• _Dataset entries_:
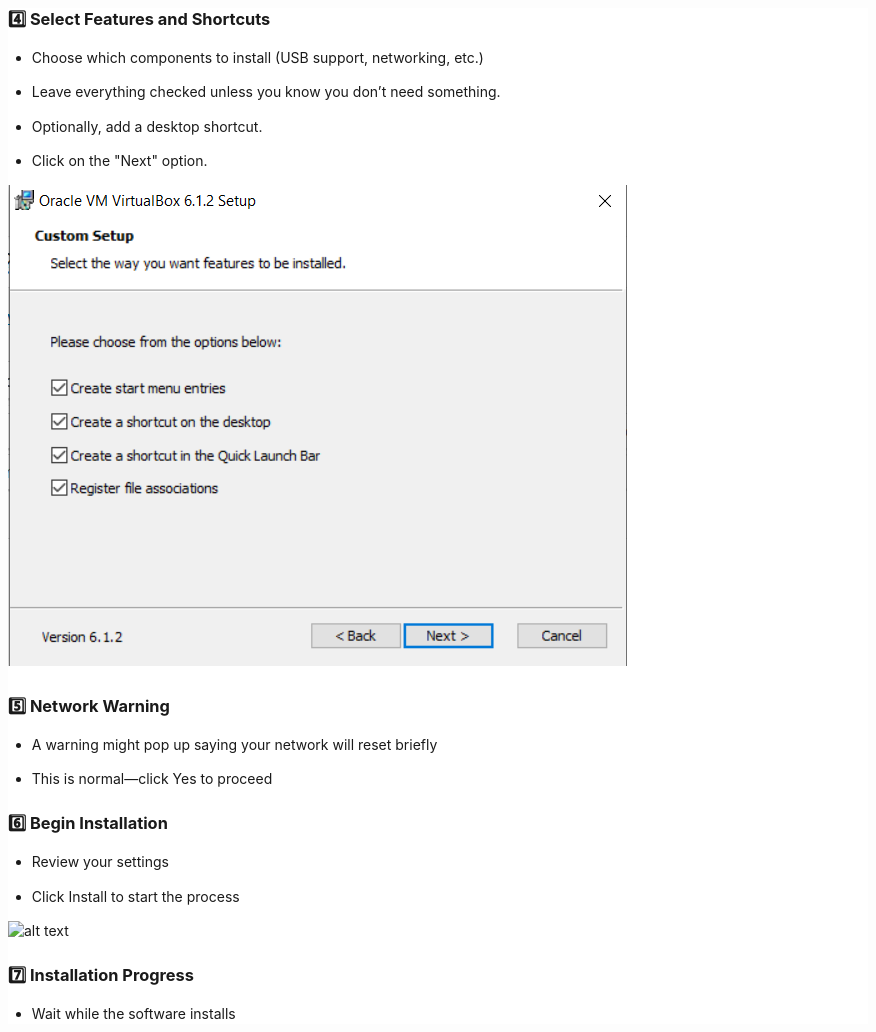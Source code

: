 ### 4️⃣ Select Features and Shortcuts

*  Choose which components to install (USB support, networking, etc.)

*  Leave everything checked unless you know you don’t need something.

*  Optionally, add a desktop shortcut.

*  Click on the "Next" option.

![alt text](Images/VirtualBox-Windows-Installation-03.png)

 ### 5️⃣ Network Warning

* A warning might pop up saying your network will reset briefly

* This is normal—click Yes to proceed


### 6️⃣ Begin Installation

* Review your settings

* Click Install to start the process

![alt text](<Images/-Windows-Installation-04 (1).png>)

### 7️⃣ Installation Progress

* Wait while the software installs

• _Problem description_:
Produce exactly the lines from the one containing "will reset briefly" through the final line of the records above, both included, and no others.

• _Response area_:
* A warning might pop up saying your network will reset briefly

* This is normal—click Yes to proceed


### 6️⃣ Begin Installation

* Review your settings

* Click Install to start the process

![alt text](<Images/-Windows-Installation-04 (1).png>)

### 7️⃣ Installation Progress

* Wait while the software installs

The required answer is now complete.